Марья Федоровна, не обращая внимания на своего любимца, который не бледен смертельно в эту минуту только потому, что у него вся морда в шерсти, сердито отправляется дообедовать. «Смотрительска Машка», возвратившаяся уже на кухню и к которой, в свою очередь, каким-то чудом вернулась «моченька», стоит у печки, аппетитно облизываясь на «барыню». Ее, впрочем, все еще нет-нет да и передернет, — но крайней мере, не фыркает. Слышно, как кто-то на улице пьяным голосом забористо дотягивает:
«Во зе-ле-ны-их лу-га-а-а-а-ах…»
Вечер. На почтовом дворе идет страшная суматоха: «пошта на шести парах прибежала». Суматохи этой в трезвом состоянии изобразить невозможно: надо именно самому напиться, чтоб передать сколько-нибудь сносно всю эту бессмысленную кутерьму. Это не суета множества людей, занятых впопыхах одним общим спешным делом; даже не извинительно бестолковая суета пожара, — нет. Это просто какое-то отчаянное состязание пьяных голосов, старающихся из всей мочи перереветь или переругать один другого. Неподражаемая русская брань, самая закатистая и с такими невообразимыми вариациями, что, кажется, услышав ее в первый раз, поняли бы и самые бесстыдные уши, сыплется здесь свободно, с треском, как крупный горох из неосторожно разпоротого мешка.

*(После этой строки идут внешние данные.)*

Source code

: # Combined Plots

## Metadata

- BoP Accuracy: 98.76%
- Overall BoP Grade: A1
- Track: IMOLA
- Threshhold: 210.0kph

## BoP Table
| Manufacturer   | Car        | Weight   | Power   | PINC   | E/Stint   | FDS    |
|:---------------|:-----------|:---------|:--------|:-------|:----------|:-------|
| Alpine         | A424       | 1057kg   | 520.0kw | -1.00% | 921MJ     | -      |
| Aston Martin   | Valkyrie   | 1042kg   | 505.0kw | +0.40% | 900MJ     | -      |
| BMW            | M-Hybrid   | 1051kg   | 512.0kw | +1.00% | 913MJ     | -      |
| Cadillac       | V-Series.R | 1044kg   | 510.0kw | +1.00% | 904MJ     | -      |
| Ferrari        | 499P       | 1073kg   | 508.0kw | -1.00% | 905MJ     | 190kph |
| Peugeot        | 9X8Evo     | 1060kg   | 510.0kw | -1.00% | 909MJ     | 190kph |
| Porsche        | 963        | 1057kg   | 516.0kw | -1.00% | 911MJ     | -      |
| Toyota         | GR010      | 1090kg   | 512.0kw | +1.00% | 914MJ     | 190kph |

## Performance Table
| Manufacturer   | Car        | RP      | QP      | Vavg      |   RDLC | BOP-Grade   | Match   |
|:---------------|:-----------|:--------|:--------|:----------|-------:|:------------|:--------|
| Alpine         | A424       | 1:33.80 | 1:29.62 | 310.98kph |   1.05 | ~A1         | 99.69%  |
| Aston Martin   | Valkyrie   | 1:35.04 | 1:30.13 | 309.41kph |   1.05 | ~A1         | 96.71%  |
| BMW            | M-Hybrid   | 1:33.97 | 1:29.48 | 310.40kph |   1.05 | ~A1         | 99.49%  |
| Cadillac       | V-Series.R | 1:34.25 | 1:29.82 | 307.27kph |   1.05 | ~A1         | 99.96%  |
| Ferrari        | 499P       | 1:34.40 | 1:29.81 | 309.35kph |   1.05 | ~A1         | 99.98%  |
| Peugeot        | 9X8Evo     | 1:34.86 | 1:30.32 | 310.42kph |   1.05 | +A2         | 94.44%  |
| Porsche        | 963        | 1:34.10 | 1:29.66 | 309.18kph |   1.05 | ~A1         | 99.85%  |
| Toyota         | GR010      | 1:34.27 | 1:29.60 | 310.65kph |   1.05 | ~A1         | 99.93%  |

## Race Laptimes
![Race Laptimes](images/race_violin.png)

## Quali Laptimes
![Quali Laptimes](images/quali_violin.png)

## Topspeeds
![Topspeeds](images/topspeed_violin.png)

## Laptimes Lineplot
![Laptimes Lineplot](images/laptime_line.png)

Иной помолчит да как закатит свое заветное крепкое словцо, так только невольно подумается, что ты выработку одного этого истинно-ядовитого словца пошла вся его безрассветно-темная, горькая жизнь.
И над всем этим носится, заглушая остальные голоса, распьянейший голос почтальона, сопровождающего «пошту», который, под бременем множества возложенных на него губернскою конторою чужих «радостей и горестей», находится сам, сердечный, в таком печальном положении, что его двое ямщиков выводят под руки из почтовой повозки.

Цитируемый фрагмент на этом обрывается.